Hay días en que el cuerpo se hace escuchar. No con palabras, sino con un dolor de espalda que no cede, con un cansancio que el café no quita o con esa migraña que llega puntual como un recordatorio incómodo. No son casualidades.
En la actualidad el «estar ocupado» es medalla de honor y las pantallas nos roban hasta el último minuto de quietud. Hemos convertido el cuerpo en una herramienta: algo que llevar al gimnasio para moldearlo, a la farmacia para silenciarlo o a la oficina para explotarlo. Pero ¿qué pasa cuando dejamos de tratarlo como un objeto y empezamos a habitarlo como nuestro hogar?
La mente puede engañarse con frases motivacionales o listas de metas, pero el cuerpo no miente. Es el testigo silencioso de todo lo que callamos: el estrés que «manejamos» se convierte en un nudo en el estómago, las lágrimas que tragamos resurgen como insomnio, y las horas interminables sentados, se pagan con cervicales rígidas y piernas inquietas.
¿ A quién no le ha pasado ? Después de meses ignorando un dolor persistente en la parte superior de la espalda, el médico me miró con esa sabiduría que solo tienen quienes escuchan cuerpos todo el día: «Esto no es una lesión, es un síntoma. ¿Qué carga emocional no has soltado?».
Reconquistar el cuerpo no es solo un ejercicio de autocuidado; es un acto de rebeldía contra un sistema que nos vende productividad a costa de nuestra salud.
Pensémoslo: ¿por qué normalizamos trabajar con fiebre pero nos avergonzamos de llorar? ¿Por qué celebramos el «no tengo tiempo ni para enfermarme» como si fuera un logro?.
Cada vez que hacemos una pausa para respirar profundamente antes de responder ese correo agresivo, cuando elegimos caminar descalzos sobre el pasto o simplemente nos permitimos una siesta de veinte minutos, estamos haciendo algo radical: recordar que somos humanos.

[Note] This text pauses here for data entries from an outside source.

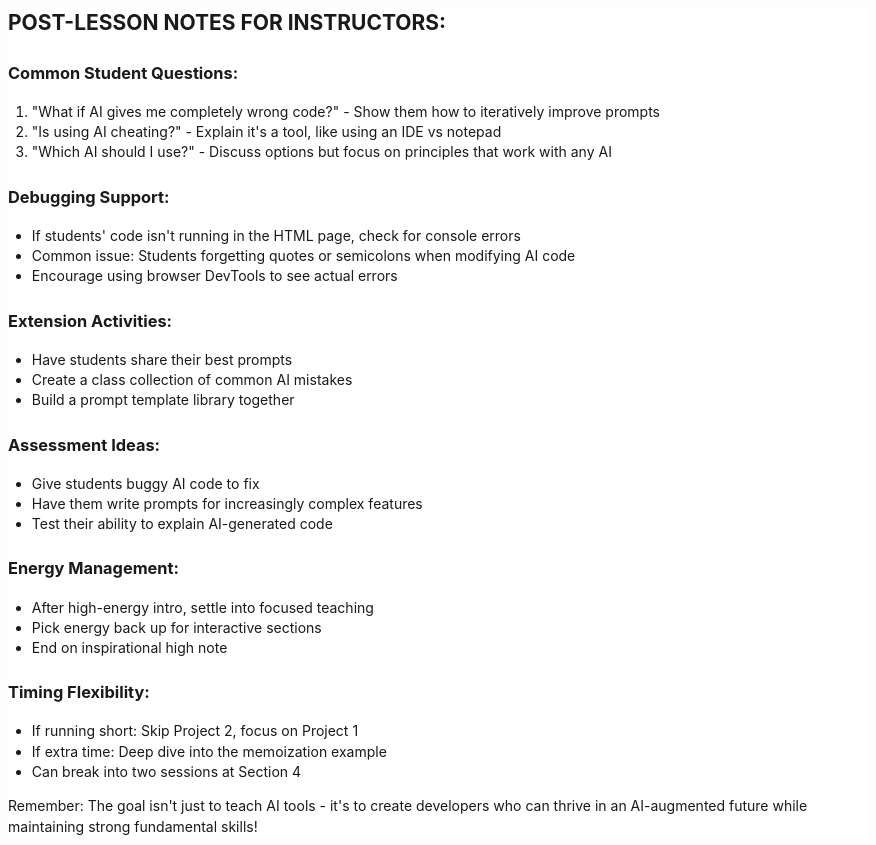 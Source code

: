 
## POST-LESSON NOTES FOR INSTRUCTORS:

### Common Student Questions:
1. "What if AI gives me completely wrong code?" - Show them how to iteratively improve prompts
2. "Is using AI cheating?" - Explain it's a tool, like using an IDE vs notepad
3. "Which AI should I use?" - Discuss options but focus on principles that work with any AI

### Debugging Support:
- If students' code isn't running in the HTML page, check for console errors
- Common issue: Students forgetting quotes or semicolons when modifying AI code
- Encourage using browser DevTools to see actual errors

### Extension Activities:
- Have students share their best prompts
- Create a class collection of common AI mistakes
- Build a prompt template library together

### Assessment Ideas:
- Give students buggy AI code to fix
- Have them write prompts for increasingly complex features  
- Test their ability to explain AI-generated code

### Energy Management:
- After high-energy intro, settle into focused teaching
- Pick energy back up for interactive sections
- End on inspirational high note

### Timing Flexibility:
- If running short: Skip Project 2, focus on Project 1
- If extra time: Deep dive into the memoization example
- Can break into two sessions at Section 4

Remember: The goal isn't just to teach AI tools - it's to create developers who can thrive in an AI-augmented future while maintaining strong fundamental skills!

No se trata de grandes gestos. Basta con aprender a leer esos telegramas corporales que siempre estuvieron ahí: la mandíbula apretada al despertar, el peso de los párpados a media tarde, ese suspiro que se escapa después de una conversación difícil.

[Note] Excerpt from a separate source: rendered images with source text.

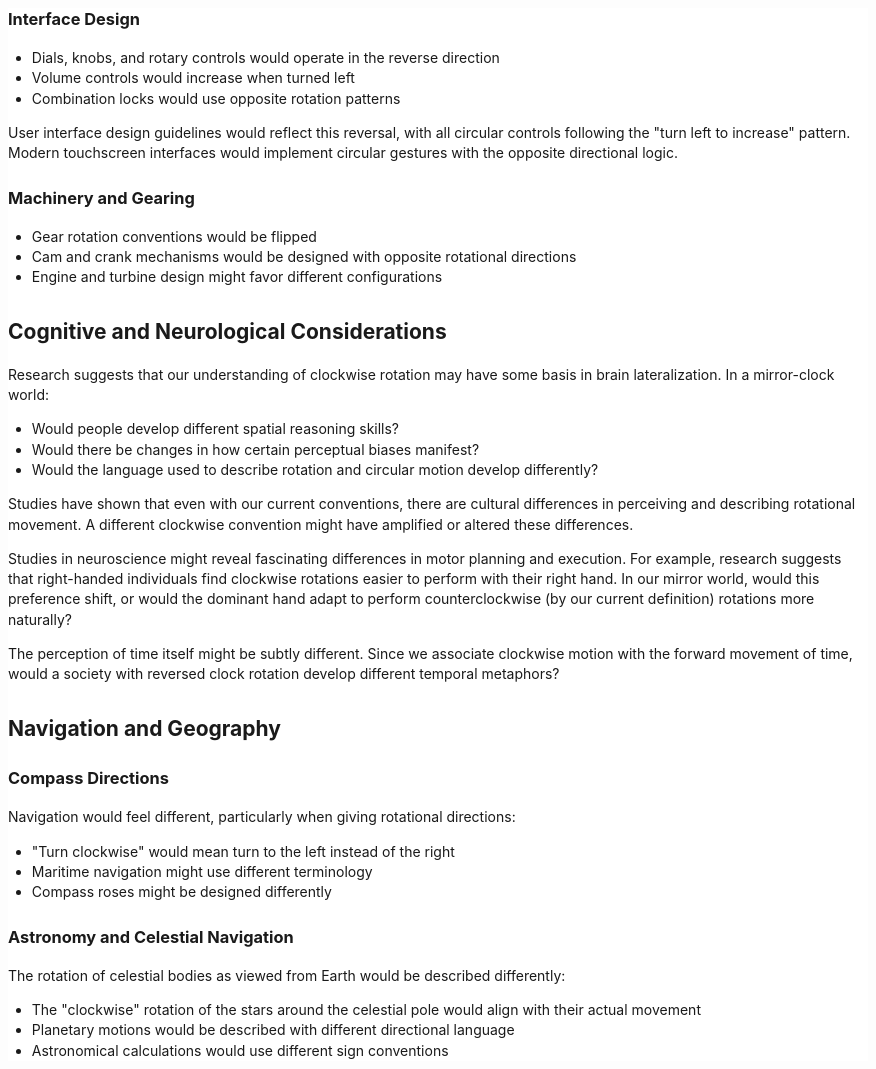 ### Interface Design

- Dials, knobs, and rotary controls would operate in the reverse direction
- Volume controls would increase when turned left
- Combination locks would use opposite rotation patterns

User interface design guidelines would reflect this reversal, with all circular controls following the "turn left to increase" pattern. Modern touchscreen interfaces would implement circular gestures with the opposite directional logic.

### Machinery and Gearing

- Gear rotation conventions would be flipped
- Cam and crank mechanisms would be designed with opposite rotational directions
- Engine and turbine design might favor different configurations

## Cognitive and Neurological Considerations

Research suggests that our understanding of clockwise rotation may have some basis in brain lateralization. In a mirror-clock world:

- Would people develop different spatial reasoning skills?
- Would there be changes in how certain perceptual biases manifest?
- Would the language used to describe rotation and circular motion develop differently?

Studies have shown that even with our current conventions, there are cultural differences in perceiving and describing rotational movement. A different clockwise convention might have amplified or altered these differences.

Studies in neuroscience might reveal fascinating differences in motor planning and execution. For example, research suggests that right-handed individuals find clockwise rotations easier to perform with their right hand. In our mirror world, would this preference shift, or would the dominant hand adapt to perform counterclockwise (by our current definition) rotations more naturally?

The perception of time itself might be subtly different. Since we associate clockwise motion with the forward movement of time, would a society with reversed clock rotation develop different temporal metaphors?

## Navigation and Geography

### Compass Directions

Navigation would feel different, particularly when giving rotational directions:

- "Turn clockwise" would mean turn to the left instead of the right
- Maritime navigation might use different terminology
- Compass roses might be designed differently

### Astronomy and Celestial Navigation

The rotation of celestial bodies as viewed from Earth would be described differently:

- The "clockwise" rotation of the stars around the celestial pole would align with their actual movement
- Planetary motions would be described with different directional language
- Astronomical calculations would use different sign conventions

Si pasamos horas sentados, programar alarmas cada noventa minutos para estirarnos, no es «perder tiempo», es prevenir dolores crónicos.
Un baño caliente al final del día o bailar sin motivo no son lujos, son actos de justicia corporal.
Vivimos entrenados para habitar el mundo desde el cuello hacia arriba, como si el resto de nuestro cuerpo fuera un mal necesario. Pero la verdadera transformación, personal y colectiva, comienza cuando dejamos de verlo como un enemigo a dominar y empezamos a reconocerlo como un aliado que lleva años susurrándonos: «Por aquí no es».
Volver a sentir no es retroceder: es recordar que somos humanos, no máquinas con piernas. El primer territorio que debemos reconquistar no está en ningún mapa. Está aquí, en este cuerpo que nos ha estado esperando todo este tiempo.